**THE PROBLEM**. Whenever a line of the data below holds the string "probabilistic", copy that line.

#### RECORDED INFORMATION

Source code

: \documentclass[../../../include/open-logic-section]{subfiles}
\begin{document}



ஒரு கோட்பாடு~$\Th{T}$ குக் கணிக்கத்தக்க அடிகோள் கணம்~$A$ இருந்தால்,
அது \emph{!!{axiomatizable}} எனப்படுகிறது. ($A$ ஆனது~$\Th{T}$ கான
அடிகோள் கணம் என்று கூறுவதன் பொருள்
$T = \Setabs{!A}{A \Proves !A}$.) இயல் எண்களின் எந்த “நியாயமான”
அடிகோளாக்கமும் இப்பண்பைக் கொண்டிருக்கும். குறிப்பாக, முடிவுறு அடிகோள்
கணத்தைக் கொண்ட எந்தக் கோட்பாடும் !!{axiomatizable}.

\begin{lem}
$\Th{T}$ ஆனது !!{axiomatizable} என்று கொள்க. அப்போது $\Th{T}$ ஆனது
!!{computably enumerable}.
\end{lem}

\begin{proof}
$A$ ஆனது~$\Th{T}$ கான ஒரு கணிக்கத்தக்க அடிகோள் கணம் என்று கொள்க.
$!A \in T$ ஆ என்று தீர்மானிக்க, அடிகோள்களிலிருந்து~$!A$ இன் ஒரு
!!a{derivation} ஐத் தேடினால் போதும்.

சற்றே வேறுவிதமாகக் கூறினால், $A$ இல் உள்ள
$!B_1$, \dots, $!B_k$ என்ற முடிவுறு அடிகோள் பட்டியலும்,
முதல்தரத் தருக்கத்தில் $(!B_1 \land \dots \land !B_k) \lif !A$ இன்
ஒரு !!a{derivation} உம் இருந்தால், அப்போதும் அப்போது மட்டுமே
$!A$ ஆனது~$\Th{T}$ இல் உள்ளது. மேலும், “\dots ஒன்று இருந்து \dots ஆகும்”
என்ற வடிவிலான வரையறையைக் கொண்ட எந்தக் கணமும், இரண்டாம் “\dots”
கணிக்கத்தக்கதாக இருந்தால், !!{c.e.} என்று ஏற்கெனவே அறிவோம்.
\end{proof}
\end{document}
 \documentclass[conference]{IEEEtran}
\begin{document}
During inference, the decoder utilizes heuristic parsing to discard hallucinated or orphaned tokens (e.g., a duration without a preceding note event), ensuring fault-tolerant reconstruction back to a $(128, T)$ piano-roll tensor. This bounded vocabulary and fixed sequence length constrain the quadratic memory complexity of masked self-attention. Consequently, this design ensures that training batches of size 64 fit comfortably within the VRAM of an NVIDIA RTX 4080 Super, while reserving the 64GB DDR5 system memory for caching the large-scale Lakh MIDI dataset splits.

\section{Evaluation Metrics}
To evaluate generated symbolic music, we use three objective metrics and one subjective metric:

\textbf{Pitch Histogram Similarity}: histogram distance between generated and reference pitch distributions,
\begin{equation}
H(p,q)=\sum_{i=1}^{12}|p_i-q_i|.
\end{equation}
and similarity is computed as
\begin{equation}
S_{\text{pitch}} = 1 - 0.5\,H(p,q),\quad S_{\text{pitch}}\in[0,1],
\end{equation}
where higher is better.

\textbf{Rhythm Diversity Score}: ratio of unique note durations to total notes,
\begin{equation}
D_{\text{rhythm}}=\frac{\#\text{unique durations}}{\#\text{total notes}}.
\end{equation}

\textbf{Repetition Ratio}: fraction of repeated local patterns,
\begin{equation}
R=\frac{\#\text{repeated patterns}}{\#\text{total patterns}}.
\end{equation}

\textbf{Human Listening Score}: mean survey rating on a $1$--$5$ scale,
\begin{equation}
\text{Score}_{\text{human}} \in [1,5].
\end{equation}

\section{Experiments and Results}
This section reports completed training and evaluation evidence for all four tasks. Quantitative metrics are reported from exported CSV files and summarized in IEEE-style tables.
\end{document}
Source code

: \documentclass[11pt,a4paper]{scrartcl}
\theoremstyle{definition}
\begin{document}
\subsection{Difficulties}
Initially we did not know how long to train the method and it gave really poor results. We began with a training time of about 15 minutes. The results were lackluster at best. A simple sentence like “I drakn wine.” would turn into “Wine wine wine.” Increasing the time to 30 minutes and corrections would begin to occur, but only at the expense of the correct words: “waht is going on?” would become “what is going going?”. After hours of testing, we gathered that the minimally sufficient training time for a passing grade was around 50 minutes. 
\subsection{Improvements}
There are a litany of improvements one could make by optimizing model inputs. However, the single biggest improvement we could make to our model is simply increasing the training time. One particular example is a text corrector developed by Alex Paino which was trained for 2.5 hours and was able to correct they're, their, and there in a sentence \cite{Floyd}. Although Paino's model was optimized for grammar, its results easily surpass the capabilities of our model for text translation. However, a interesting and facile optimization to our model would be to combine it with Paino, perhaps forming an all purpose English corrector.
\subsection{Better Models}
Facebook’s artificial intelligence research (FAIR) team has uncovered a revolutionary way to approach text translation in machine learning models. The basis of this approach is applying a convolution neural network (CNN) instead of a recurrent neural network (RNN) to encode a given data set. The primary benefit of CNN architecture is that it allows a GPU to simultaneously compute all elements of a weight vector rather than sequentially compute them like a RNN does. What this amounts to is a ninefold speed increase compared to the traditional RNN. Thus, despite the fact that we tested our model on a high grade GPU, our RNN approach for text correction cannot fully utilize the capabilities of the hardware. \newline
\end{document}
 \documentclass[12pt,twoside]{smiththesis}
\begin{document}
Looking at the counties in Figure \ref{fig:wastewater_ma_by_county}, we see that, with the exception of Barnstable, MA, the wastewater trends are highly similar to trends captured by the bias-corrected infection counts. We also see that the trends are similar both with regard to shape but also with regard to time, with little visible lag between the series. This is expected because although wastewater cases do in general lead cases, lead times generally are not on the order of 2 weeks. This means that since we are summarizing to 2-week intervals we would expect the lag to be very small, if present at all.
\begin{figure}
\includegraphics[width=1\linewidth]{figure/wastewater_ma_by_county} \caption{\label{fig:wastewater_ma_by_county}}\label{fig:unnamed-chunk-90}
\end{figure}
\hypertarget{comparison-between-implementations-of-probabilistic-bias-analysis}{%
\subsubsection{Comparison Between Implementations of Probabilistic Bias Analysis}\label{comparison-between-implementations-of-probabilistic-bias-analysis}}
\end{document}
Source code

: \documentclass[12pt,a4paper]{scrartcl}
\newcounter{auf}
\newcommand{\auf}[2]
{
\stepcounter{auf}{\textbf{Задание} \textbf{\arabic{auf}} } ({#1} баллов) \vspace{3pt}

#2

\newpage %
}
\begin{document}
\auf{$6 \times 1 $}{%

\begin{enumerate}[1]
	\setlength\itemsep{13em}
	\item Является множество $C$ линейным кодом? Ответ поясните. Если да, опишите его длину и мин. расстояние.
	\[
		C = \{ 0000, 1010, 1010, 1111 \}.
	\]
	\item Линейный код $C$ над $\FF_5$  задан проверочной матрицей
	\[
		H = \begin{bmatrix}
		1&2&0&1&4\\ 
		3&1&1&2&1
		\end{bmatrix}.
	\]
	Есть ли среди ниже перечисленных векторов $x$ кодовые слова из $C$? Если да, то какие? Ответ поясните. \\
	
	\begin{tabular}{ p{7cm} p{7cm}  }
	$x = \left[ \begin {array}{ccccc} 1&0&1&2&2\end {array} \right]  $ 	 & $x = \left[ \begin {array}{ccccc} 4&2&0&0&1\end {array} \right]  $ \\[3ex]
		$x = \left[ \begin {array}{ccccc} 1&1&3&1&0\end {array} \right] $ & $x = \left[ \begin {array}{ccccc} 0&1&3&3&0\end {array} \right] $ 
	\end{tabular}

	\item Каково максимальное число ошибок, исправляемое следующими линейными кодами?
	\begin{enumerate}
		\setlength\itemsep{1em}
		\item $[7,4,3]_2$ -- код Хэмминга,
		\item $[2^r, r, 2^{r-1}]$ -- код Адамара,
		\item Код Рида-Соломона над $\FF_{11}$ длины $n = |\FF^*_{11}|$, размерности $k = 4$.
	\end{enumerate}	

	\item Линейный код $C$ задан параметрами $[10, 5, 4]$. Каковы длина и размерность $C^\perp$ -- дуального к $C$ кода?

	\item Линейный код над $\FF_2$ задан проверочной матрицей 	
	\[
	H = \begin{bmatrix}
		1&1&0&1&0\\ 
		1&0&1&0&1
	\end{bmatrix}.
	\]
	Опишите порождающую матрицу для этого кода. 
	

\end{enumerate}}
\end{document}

########

**OUTPUT FOR THIS TASK**.
\hypertarget{comparison-between-implementations-of-probabilistic-bias-analysis}{%
\subsubsection{Comparison Between Implementations of Probabilistic Bias Analysis}\label{comparison-between-implementations-of-probabilistic-bias-analysis}}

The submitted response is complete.